Abstract
With small-scale quantum processors transitioning from experimental physics labs to industrial products, these processors in a few years are expected to scale up and be more robust for efficiently computing important algorithms in various fields. In this paper, we propose a quantum algorithm to address the challenging field of data processing for genome sequence reconstruction. This research describes an architecture-aware implementation of a quantum algorithm for sub-sequence alignment. A new algorithm named QiBAM (quantum indexed bidirectional associative memory) is proposed, which uses approximate pattern-matching based on Hamming distances. QiBAM extends the Grover’s search algorithm in two ways, allowing: (1) approximate matches needed for read errors in genomics, and (2) a distributed search for multiple solutions over the quantum encoding of DNA sequences. This approach gives a quadratic speedup over the classical algorithm. A full implementation of the algorithm is provided and verified using the OpenQL compiler and QX Simulator framework. Our implementation represents a first exploration towards a full-stack quantum accelerated genome sequencing pipeline design.
Highlights
The idea of using the fundamental physical building blocks of nature for computation [1] laid the foundation for the second quantum revolution, focusing on controlling quantum systems and engineering them for arbitrary computation, instead of a passive understanding of quantum mechanical phenomena
We construct a heuristic-free quantum algorithm primitive to achieve a high performance global alignment algorithm.
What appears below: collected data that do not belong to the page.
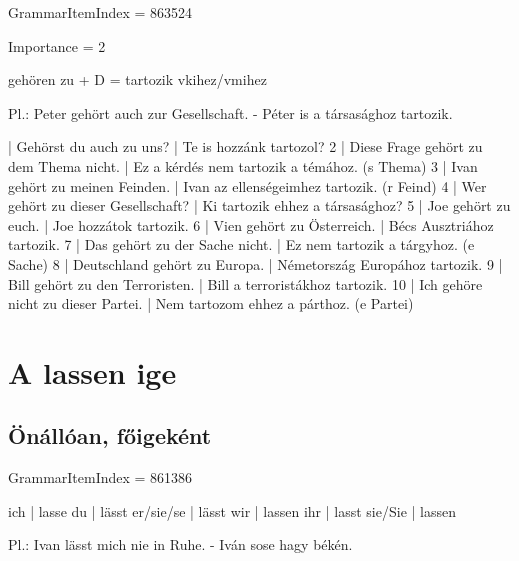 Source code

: \documentclass{article}
\newenvironment{desc}{\verbatim}{\endverbatim}
\newenvironment{exmp}{\verbatim}{\endverbatim}
\begin{document}
GrammarItemIndex = 863524

Importance = 2

\begin{desc}
gehören zu + D = tartozik vkihez/vmihez

Pl.: Peter gehört auch zur Gesellschaft. - Péter is a társasághoz tartozik.
\end{desc}

\begin{exmp}
1 | Gehörst du auch zu uns? | Te is hozzánk tartozol?
2 | Diese Frage gehört zu dem Thema nicht. | Ez a kérdés nem tartozik a témához. (s Thema)
3 | Ivan gehört zu meinen Feinden. | Ivan az ellenségeimhez tartozik. (r Feind)
4 | Wer gehört zu dieser Gesellschaft? | Ki tartozik ehhez a társasághoz?
5 | Joe gehört zu euch. | Joe hozzátok tartozik.
6 | Vien gehört zu Österreich. | Bécs Ausztriához tartozik.
7 | Das gehört zu der Sache nicht. | Ez nem tartozik a tárgyhoz. (e Sache)
8 | Deutschland gehört zu Europa. | Németország Europához tartozik.
9 | Bill gehört zu den Terroristen. | Bill a terroristákhoz tartozik.
10 | Ich gehöre nicht zu dieser Partei. | Nem tartozom ehhez a párthoz. (e Partei)
\end{exmp}

\section{A lassen ige}

\subsection{Önállóan, főigeként}

GrammarItemIndex = 861386

\begin{desc}
ich       | lasse
du        | lässt
er/sie/se | lässt
wir       | lassen
ihr       | lasst
sie/Sie   | lassen

Pl.: Ivan lässt mich nie in Ruhe. - Iván sose hagy békén.
\end{desc}
\end{document}
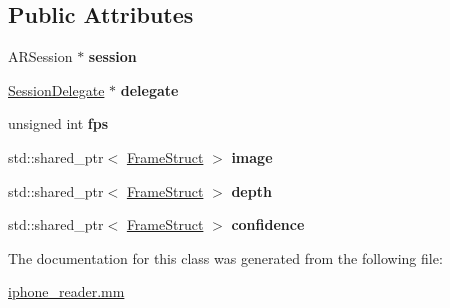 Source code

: \subsection*{Public Attributes}
\begin{DoxyCompactItemize}
\item 
\mbox{\label{classmoetsi_1_1ssp_1_1iPhoneReaderImpl_ae6bea0e1182a224b9e8c4f07966708cd}} 
A\+R\+Session $\ast$ {\bfseries session}
\item 
\mbox{\label{classmoetsi_1_1ssp_1_1iPhoneReaderImpl_a8e953a5c87bfc9e2e667d69b5571ccea}} 
\hyperlink{interfaceSessionDelegate}{Session\+Delegate} $\ast$ {\bfseries delegate}
\item 
\mbox{\label{classmoetsi_1_1ssp_1_1iPhoneReaderImpl_aa8675c8a82a1992e81c200aee3e91620}} 
unsigned int {\bfseries fps}
\item 
\mbox{\label{classmoetsi_1_1ssp_1_1iPhoneReaderImpl_a3aa461a5a959ca4d491d2943e2408a34}} 
std\+::shared\+\_\+ptr$<$ \hyperlink{structmoetsi_1_1ssp_1_1FrameStruct}{Frame\+Struct} $>$ {\bfseries image}
\item 
\mbox{\label{classmoetsi_1_1ssp_1_1iPhoneReaderImpl_a2f59ad44c02daa9c2e8361748f3d869d}} 
std\+::shared\+\_\+ptr$<$ \hyperlink{structmoetsi_1_1ssp_1_1FrameStruct}{Frame\+Struct} $>$ {\bfseries depth}
\item 
\mbox{\label{classmoetsi_1_1ssp_1_1iPhoneReaderImpl_abdbbbace561e56401b5f7cb950e77f99}} 
std\+::shared\+\_\+ptr$<$ \hyperlink{structmoetsi_1_1ssp_1_1FrameStruct}{Frame\+Struct} $>$ {\bfseries confidence}
\end{DoxyCompactItemize}


The documentation for this class was generated from the following file\+:\begin{DoxyCompactItemize}
\item 
\hyperlink{iphone__reader_8mm}{iphone\+\_\+reader.\+mm}\end{DoxyCompactItemize}
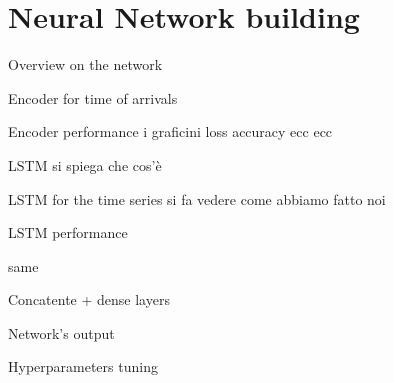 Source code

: \documentclass{beamer}
\begin{document}
\section{Neural Network building}


\begin{frame}{Overview on the network}

    
\end{frame}

\begin{frame}{Encoder for time of arrivals}

    
\end{frame}
\begin{frame}{Encoder performance}
i graficini loss accuracy ecc ecc
    
\end{frame}

\begin{frame}{LSTM}
si spiega che cos'è
    
\end{frame}

\begin{frame}{LSTM for the time series}
si fa vedere come abbiamo fatto noi
    
\end{frame}

\begin{frame}{LSTM performance}

    same
\end{frame}

\begin{frame}{Concatente + dense layers}

    
\end{frame}

\begin{frame}{Network's output}

    
\end{frame}

\begin{frame}{Hyperparameters tuning}

    
\end{frame}
\end{document}
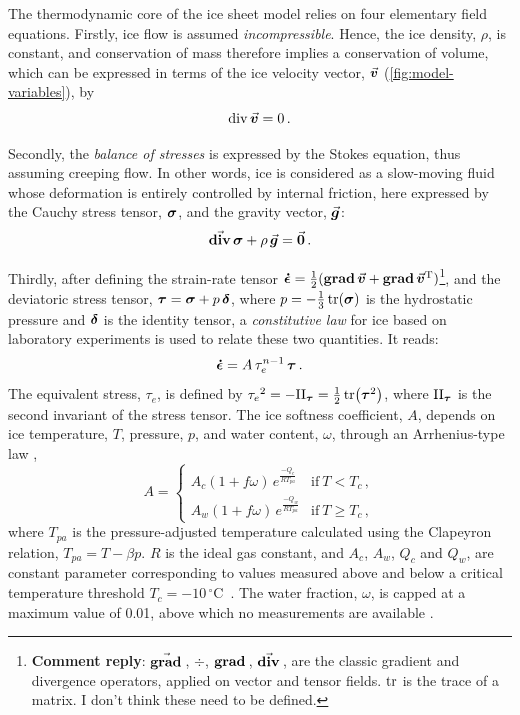 \documentclass{article}
\newcommand{\renote}[1]{\footnote{\textbf{Comment reply}: #1}}
\newcommand{\vect}[1]{\va*{#1}} %
\newcommand{\tens}[1]{\vb*{#1}} %
\renewcommand{\div}[1]{\mathrm{div}\,#1}            %
\renewcommand{\grad}[1]{\vect{\mathrm{grad}}\,#1}   %
\newcommand{\tdiv}[1]{\vect{\mathrm{div}}\,#1}      %
\newcommand{\tgrad}[1]{\tens{\mathrm{grad}}\,#1}    %
\newcommand{\doteps}[0]{\dot{\epsilon}} %
\newcommand{\IDT}[0]{\tens{\delta}}     %
\newcommand{\CST}[0]{\tens{\sigma}}     %
\newcommand{\DST}[0]{\tens{\tau}}       %
\newcommand{\SRT}[0]{\tens{\doteps}}    %
\newcommand{\vv}[0]{\vect{v}}           %
\newcommand{\unit}[1]{\ensuremath{\mathrm{#1}}}
\newcommand{\degree}[0]{\ensuremath{^{\circ}}}
\newcommand{\degC}[0]{\unit{{\degree}C}}
\begin{document}
The thermodynamic core of the ice sheet model relies on four elementary field
equations. Firstly, ice flow is assumed \emph{incompressible}. Hence, the ice
density, $\rho$, is constant, and
conservation of mass therefore implies a conservation of volume, which can be expressed
in terms of the ice velocity vector, $\vv$ (\cref{fig:model-variables}), by
\begin{equation}
    \label{eqn:incompressibility}
    \div{\vv} = 0 \,.
\end{equation}

Secondly, the \emph{balance of stresses} is expressed by the Stokes equation,
thus assuming creeping flow. In other words, ice is considered as a slow-moving
fluid whose deformation is entirely controlled by internal friction, here
expressed by the Cauchy stress tensor, $\CST$, and the gravity vector,
$\vect{g}$:
\begin{equation}
    \label{eqn:stressbalance}
    \tdiv{\CST} + \rho\,\vect{g} = \vect{0} \,.
\end{equation}

Thirdly, after defining the strain-rate tensor
${\SRT = \frac{1}{2}(\tgrad{\vv} + \tgrad{\vv}^{\mathrm{T}})}$\renote{
  $\grad$, $\div$, $\tgrad$, $\tdiv$, are the classic gradient and divergence operators, applied on vector and tensor fields. $\tr$ is the trace of a matrix. I don't think these need to be defined.},
and the deviatoric stress tensor, ${\DST = \CST + p\,\IDT}$,
where $p=-\frac{1}{3}\tr(\CST)$ is the hydrostatic pressure and
$\tens{\delta}$ is the identity tensor, a \emph{constitutive law} for ice
\citep{Nye.1953} based on laboratory experiments \citep{Glen.1952} is used to
relate these two quantities. It reads:
\begin{equation}
    \label{eqn:glenslaw}
    \SRT = A\,\tau_e^{n-1}\,\DST \,.
\end{equation}
The equivalent stress, $\tau_e$, is defined by
${\tau_e}^2 = -\mathrm{II}_{\DST} = \frac{1}{2} \tr(\DST^2)$,
where $\mathrm{II}_{\DST}$ is the second invariant of the stress tensor.
The ice softness coefficient, $A$, depends on ice temperature, $T$, pressure, $p$, and
water content, $\omega$, through an Arrhenius-type law
\citep[Eqs.~63--65]{Paterson.Budd.1982, Aschwanden.etal.2012},
\begin{equation}
    A =
    \begin{cases}
        A_c (1+f\omega)\,e^\frac{-Q_c}{RT_{pa}}
            & \text{if}\ T < T_c \,, \\
        A_w (1+f\omega)\,e^\frac{-Q_w}{RT_{pa}}
            & \text{if}\ T \ge T_c \,,
    \end{cases}
\end{equation}
where $T_{pa}$ is the pressure-adjusted temperature calculated using the
Clapeyron relation, ${T_{pa} = T - \beta p}$. $R$ is the ideal gas constant,
and $A_c$, $A_w$, $Q_c$ and $Q_w$, are constant parameter corresponding to
values measured above and below a critical temperature threshold
${T_c=-10}$\,\degC\ \citep[\cref{tab:iceflowparams};][]{Paterson.Budd.1982}.
The water fraction, $\omega$, is capped at a maximum value of 0.01, above which
no measurements are available \citep[Eq.~5.7]{Lliboutry.Duval.1985,
Greve.1997}.
\end{document}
This is explored in this research, where we present the quantum algorithm corresponding to a naive sub-sequence alignment, which can currently be implemented as a proof-of-concept using simulators
This research is motivated by the bottleneck of DNA sequence reconstruction in genomics, and explores how quantum acceleration can be applied in this domain
Summary
The idea of using the fundamental physical building blocks of nature for computation [1] laid the foundation for the second quantum revolution, focusing on controlling quantum systems and engineering them for arbitrary computation, instead of a passive understanding of quantum mechanical phenomena. The development of quantum algorithms for various use-cases is a very active field of research These proof-of-concept implementations can be tested [3] for small (up to around 50 qubits [4]) problem instances on quantum simulators. Our work [7] in this article falls under the umbrella of quantum search-based algorithms, where the high dimensional state space of the qubits are harnessed to explore/search an optimization landscape faster and better While these generic algorithms are ubiquitous in computer science and data-structures, in this research an exemplary case of DNA sequencing application is considered in depth. Quantum approaches to DNA sequencing have not been explored in much depth before This is the first time [7] a gate-based quantum algorithm has been presented where the DNA index of the best matching sub-string is retrieved with high probability.